*** Opening TASK INPUT ***

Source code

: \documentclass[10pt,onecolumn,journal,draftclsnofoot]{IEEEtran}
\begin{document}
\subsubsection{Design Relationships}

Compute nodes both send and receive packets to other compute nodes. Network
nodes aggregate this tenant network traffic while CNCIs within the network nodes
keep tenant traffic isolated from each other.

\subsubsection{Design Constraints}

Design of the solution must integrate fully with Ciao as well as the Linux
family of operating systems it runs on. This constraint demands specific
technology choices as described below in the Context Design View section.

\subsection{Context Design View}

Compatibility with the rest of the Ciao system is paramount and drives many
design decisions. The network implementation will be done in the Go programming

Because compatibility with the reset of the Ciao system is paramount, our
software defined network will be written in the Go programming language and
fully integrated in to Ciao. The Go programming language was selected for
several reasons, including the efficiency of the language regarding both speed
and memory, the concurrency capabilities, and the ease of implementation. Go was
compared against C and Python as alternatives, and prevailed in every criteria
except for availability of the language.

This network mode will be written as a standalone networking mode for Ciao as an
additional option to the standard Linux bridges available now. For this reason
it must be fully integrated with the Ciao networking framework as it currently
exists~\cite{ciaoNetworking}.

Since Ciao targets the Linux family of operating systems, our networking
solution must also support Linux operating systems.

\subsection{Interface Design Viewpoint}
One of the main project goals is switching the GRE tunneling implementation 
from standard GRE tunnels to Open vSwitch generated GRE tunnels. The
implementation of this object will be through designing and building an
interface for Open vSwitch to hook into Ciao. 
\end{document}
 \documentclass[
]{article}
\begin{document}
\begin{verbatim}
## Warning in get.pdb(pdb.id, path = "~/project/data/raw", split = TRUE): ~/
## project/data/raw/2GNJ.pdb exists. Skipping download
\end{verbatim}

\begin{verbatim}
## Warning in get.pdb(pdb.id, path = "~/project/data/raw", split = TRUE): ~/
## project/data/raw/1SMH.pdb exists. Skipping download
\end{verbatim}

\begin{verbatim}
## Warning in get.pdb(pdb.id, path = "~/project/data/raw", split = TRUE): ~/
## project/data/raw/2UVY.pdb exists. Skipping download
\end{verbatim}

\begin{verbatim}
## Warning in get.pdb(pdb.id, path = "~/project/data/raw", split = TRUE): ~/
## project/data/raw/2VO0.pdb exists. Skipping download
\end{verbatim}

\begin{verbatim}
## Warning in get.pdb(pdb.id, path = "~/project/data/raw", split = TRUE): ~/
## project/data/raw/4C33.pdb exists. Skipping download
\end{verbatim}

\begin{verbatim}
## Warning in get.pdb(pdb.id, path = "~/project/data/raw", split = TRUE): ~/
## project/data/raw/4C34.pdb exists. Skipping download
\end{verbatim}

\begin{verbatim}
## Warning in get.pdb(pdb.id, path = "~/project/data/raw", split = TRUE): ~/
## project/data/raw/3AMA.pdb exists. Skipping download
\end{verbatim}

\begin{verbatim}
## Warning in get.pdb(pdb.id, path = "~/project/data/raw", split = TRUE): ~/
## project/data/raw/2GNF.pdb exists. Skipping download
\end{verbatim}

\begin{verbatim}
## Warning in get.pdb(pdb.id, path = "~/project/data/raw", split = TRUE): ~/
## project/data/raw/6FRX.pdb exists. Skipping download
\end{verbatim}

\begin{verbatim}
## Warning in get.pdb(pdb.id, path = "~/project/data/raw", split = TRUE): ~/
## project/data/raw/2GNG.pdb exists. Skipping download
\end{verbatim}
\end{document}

*** Closing TASK INPUT ***

» WORK INSTRUCTIONS
Report each line of the entries where the word "tenant" occurs.

» RESPONSE BELOW
nodes aggregate this tenant network traffic while CNCIs within the network nodes
keep tenant traffic isolated from each other.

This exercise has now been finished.